1. Hurricane

As Irma flooded Alafia homes, Swiftmud sent more water their way

Mary Lyons a victim of recent flooding of the Alafia River,  now lives out of a tent outside her home because the mold in her home makes her feel sick.  She and other residents are questioning a decision by the Southwest Florida Water Management District to open gates at the Medard Reservoir during Hurricane Irma, adding to the flooding.  [GABRIELLA ANGOTTI-JONES  | Times]
Mary Lyons a victim of recent flooding of the Alafia River, now lives out of a tent outside her home because the mold in her home makes her feel sick. She and other residents are questioning a decision by the Southwest Florida Water Management District to open gates at the Medard Reservoir during Hurricane Irma, adding to the flooding. [GABRIELLA ANGOTTI-JONES | Times]
Published Nov. 11, 2017

LITHIA — Having lived along the Alafia River all his life, Mike Cribbs has seen plenty of floods.

But the near record-level surge of water that inundated his home in the wake of Hurricane Irma just didn't make sense to him.

Lithia received only about 6 inches of rain as the storm passed over. Yet, the river crested at almost 23 feet, some 10 feet above flood stage, and intruded even into stilt homes that sit 10 feet above the road.

There had to be water coming from somewhere else, he said.

He was right.

As Irma approached Florida, the Southwest Florida Water Management District on Sept. 5 opened two flood gates at the southwest corner of the Medard Reservoir releasing about 69 million gallons of water per day toward the Alafia.

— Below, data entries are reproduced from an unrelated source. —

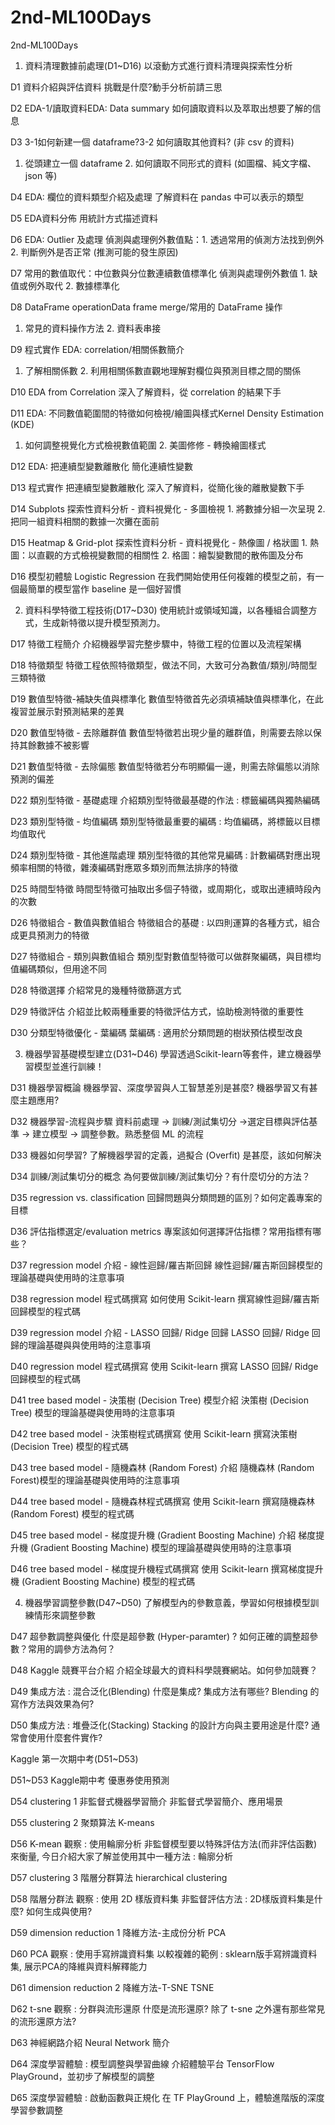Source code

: # 2nd-ML100Days
2nd-ML100Days

1. 資料清理數據前處理(D1~D16)
以滾動方式進行資料清理與探索性分析

D1
資料介紹與評估資料
挑戰是什麼?動手分析前請三思

D2
EDA-1/讀取資料EDA: Data summary
如何讀取資料以及萃取出想要了解的信息

D3
3-1如何新建一個 dataframe?3-2 如何讀取其他資料? (非 csv 的資料)
1. 從頭建立一個 dataframe 2. 如何讀取不同形式的資料 (如圖檔、純文字檔、json 等)

D4
EDA: 欄位的資料類型介紹及處理
了解資料在 pandas 中可以表示的類型

D5
EDA資料分佈
用統計方式描述資料

D6
EDA: Outlier 及處理
偵測與處理例外數值點：1. 透過常用的偵測方法找到例外 2. 判斷例外是否正常 (推測可能的發生原因)

D7
常用的數值取代：中位數與分位數連續數值標準化
偵測與處理例外數值 1. 缺值或例外取代 2. 數據標準化

D8
DataFrame operationData frame merge/常用的 DataFrame 操作
1. 常見的資料操作方法 2. 資料表串接

D9
程式實作 EDA: correlation/相關係數簡介
1. 了解相關係數 2. 利用相關係數直觀地理解對欄位與預測目標之間的關係

D10
EDA from Correlation
深入了解資料，從 correlation 的結果下手

D11
EDA: 不同數值範圍間的特徵如何檢視/繪圖與樣式Kernel Density Estimation (KDE)
1. 如何調整視覺化方式檢視數值範圍 2. 美圖修修 - 轉換繪圖樣式

D12
EDA: 把連續型變數離散化
簡化連續性變數

D13
程式實作 把連續型變數離散化
深入了解資料，從簡化後的離散變數下手

D14
Subplots
探索性資料分析 - 資料視覺化 - 多圖檢視 1. 將數據分組一次呈現 2. 把同一組資料相關的數據一次攤在面前

D15
Heatmap & Grid-plot
探索性資料分析 - 資料視覺化 - 熱像圖 / 格狀圖 1. 熱圖：以直觀的方式檢視變數間的相關性 2. 格圖：繪製變數間的散佈圖及分布

D16
模型初體驗 Logistic Regression
在我們開始使用任何複雜的模型之前，有一個最簡單的模型當作 baseline 是一個好習慣

2. 資料科學特徵工程技術(D17~D30)
使用統計或領域知識，以各種組合調整方式，生成新特徵以提升模型預測力。

D17
特徵工程簡介
介紹機器學習完整步驟中，特徵工程的位置以及流程架構

D18
特徵類型
特徵工程依照特徵類型，做法不同，大致可分為數值/類別/時間型三類特徵

D19
數值型特徵-補缺失值與標準化
數值型特徵首先必須填補缺值與標準化，在此複習並展示對預測結果的差異

D20
數值型特徵 - 去除離群值
數值型特徵若出現少量的離群值，則需要去除以保持其餘數據不被影響

D21
數值型特徵 - 去除偏態
數值型特徵若分布明顯偏一邊，則需去除偏態以消除預測的偏差

D22
類別型特徵 - 基礎處理
介紹類別型特徵最基礎的作法 : 標籤編碼與獨熱編碼

D23
類別型特徵 - 均值編碼
類別型特徵最重要的編碼 : 均值編碼，將標籤以目標均值取代

D24
類別型特徵 - 其他進階處理
類別型特徵的其他常見編碼 : 計數編碼對應出現頻率相關的特徵，雜湊編碼對應眾多類別而無法排序的特徵

D25
時間型特徵
時間型特徵可抽取出多個子特徵，或周期化，或取出連續時段內的次數

D26
特徵組合 - 數值與數值組合
特徵組合的基礎 : 以四則運算的各種方式，組合成更具預測力的特徵

D27
特徵組合 - 類別與數值組合
類別型對數值型特徵可以做群聚編碼，與目標均值編碼類似，但用途不同

D28
特徵選擇
介紹常見的幾種特徵篩選方式

D29
特徵評估
介紹並比較兩種重要的特徵評估方式，協助檢測特徵的重要性

D30
分類型特徵優化 - 葉編碼
葉編碼 : 適用於分類問題的樹狀預估模型改良

3. 機器學習基礎模型建立(D31~D46)
學習透過Scikit-learn等套件，建立機器學習模型並進行訓練！

D31
機器學習概論
機器學習、深度學習與人工智慧差別是甚麼? 機器學習又有甚麼主題應用?

D32
機器學習-流程與步驟
資料前處理 -> 訓練/測試集切分 ->選定目標與評估基準 -> 建立模型 -> 調整參數。熟悉整個 ML 的流程

D33
機器如何學習?
了解機器學習的定義，過擬合 (Overfit) 是甚麼，該如何解決

D34
訓練/測試集切分的概念
為何要做訓練/測試集切分？有什麼切分的方法？

D35
regression vs. classification
回歸問題與分類問題的區別？如何定義專案的目標

D36
評估指標選定/evaluation metrics
專案該如何選擇評估指標？常用指標有哪些？

D37
regression model 介紹 - 線性迴歸/羅吉斯回歸
線性迴歸/羅吉斯回歸模型的理論基礎與使用時的注意事項

D38
regression model 程式碼撰寫
如何使用 Scikit-learn 撰寫線性迴歸/羅吉斯回歸模型的程式碼

D39
regression model 介紹 - LASSO 回歸/ Ridge 回歸
LASSO 回歸/ Ridge 回歸的理論基礎與與使用時的注意事項

D40
regression model 程式碼撰寫
使用 Scikit-learn 撰寫 LASSO 回歸/ Ridge 回歸模型的程式碼

D41
tree based model - 決策樹 (Decision Tree) 模型介紹
決策樹 (Decision Tree) 模型的理論基礎與使用時的注意事項

D42
tree based model - 決策樹程式碼撰寫
使用 Scikit-learn 撰寫決策樹 (Decision Tree) 模型的程式碼

D43
tree based model - 隨機森林 (Random Forest) 介紹
隨機森林 (Random Forest)模型的理論基礎與使用時的注意事項

D44
tree based model - 隨機森林程式碼撰寫
使用 Scikit-learn 撰寫隨機森林 (Random Forest) 模型的程式碼

D45
tree based model - 梯度提升機 (Gradient Boosting Machine) 介紹
梯度提升機 (Gradient Boosting Machine) 模型的理論基礎與使用時的注意事項

D46
tree based model - 梯度提升機程式碼撰寫
使用 Scikit-learn 撰寫梯度提升機 (Gradient Boosting Machine) 模型的程式碼

4. 機器學習調整參數(D47~D50)
了解模型內的參數意義，學習如何根據模型訓練情形來調整參數

D47
超參數調整與優化
什麼是超參數 (Hyper-paramter) ? 如何正確的調整超參數？常用的調參方法為何？

D48
Kaggle 競賽平台介紹
介紹全球最大的資料科學競賽網站。如何參加競賽？

D49
集成方法 : 混合泛化(Blending)
什麼是集成? 集成方法有哪些? Blending 的寫作方法與效果為何?

D50
集成方法 : 堆疊泛化(Stacking)
Stacking 的設計方向與主要用途是什麼? 通常會使用什麼套件實作?

Kaggle 第一次期中考(D51~D53)

D51~D53
Kaggle期中考
優惠券使用預測

D54
clustering 1 非監督式機器學習簡介
非監督式學習簡介、應用場景

D55
clustering 2 聚類算法
K-means

D56
K-mean 觀察 : 使用輪廓分析
非監督模型要以特殊評估方法(而非評估函數)來衡量, 今日介紹大家了解並使用其中一種方法 : 輪廓分析

D57
clustering 3 階層分群算法
hierarchical clustering

D58
階層分群法 觀察 : 使用 2D 樣版資料集
非監督評估方法 : 2D樣版資料集是什麼? 如何生成與使用?

D59
dimension reduction 1 降維方法-主成份分析
PCA

D60
PCA 觀察 : 使用手寫辨識資料集
以較複雜的範例 : sklearn版手寫辨識資料集, 展示PCA的降維與資料解釋能力

D61
dimension reduction 2 降維方法-T-SNE
TSNE

D62
t-sne 觀察 : 分群與流形還原
什麼是流形還原? 除了 t-sne 之外還有那些常見的流形還原方法?

D63
神經網路介紹
Neural Network 簡介

D64
深度學習體驗 : 模型調整與學習曲線
介紹體驗平台 TensorFlow PlayGround，並初步了解模型的調整

D65
深度學習體驗 : 啟動函數與正規化
在 TF PlayGround 上，體驗進階版的深度學習參數調整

After Irma's rainfall raised the level of the reservoir by more than 3 feet, water also began to flow out of a weir toward the river.

At its peak, the reservoir was discharging 191 million gallons of water per day into the already swollen floodwaters of the Alafia.

Water management district officials say the river would have burst its banks anyway and that the discharge from the reservoir, which runs through Turkey Creek before reaching the Alafia, added only about 1.5 inches to the floodwaters.

But residents whose homes were damaged scoff at that claim and blame the agency for contributing to the flooding, the worst along the Alafia since Hurricane Donna in 1960, according to the National Weather Service. It has deepened the mistrust between the agency and some residents who feel their homes are put at risk to protect more wealthy homes in the area.

"It's not the first time they've done it," said Mary Lyons, whose single-story home on River Drive close to Lithia Pinecrest Road took in water up to the ceiling. "When water comes in as fast as it did, we know they've opened the reservoir."

It's difficult to assess the impact of the discharge.

The closest U.S. Geological Survey gauge between the reservoir and Lyons' stretch of the river is downstream from Turkey Creek. The gauge doesn't measure outflow solely from Medard but also from the creek and parts of the Alafia watershed.

Kevin Grimsley, a hydrologic data chief at the USGS office in Lutz, said the water management district underestimated the effect it had on the flooding but only slightly. Based on district numbers, the reservoir discharge would have added about 2 inches to the river level at the peak of the flood.

Rainfall in the river's headwaters from as far east as Polk County, where the eye of Irma passed, could account for the near-record flooding, he said. And the ground was saturated even before Irma.

"If it didn't rain that much around the Lithia area, that doesn't mean it didn't rain a lot more in the headwaters close to the where the eye went across," he said.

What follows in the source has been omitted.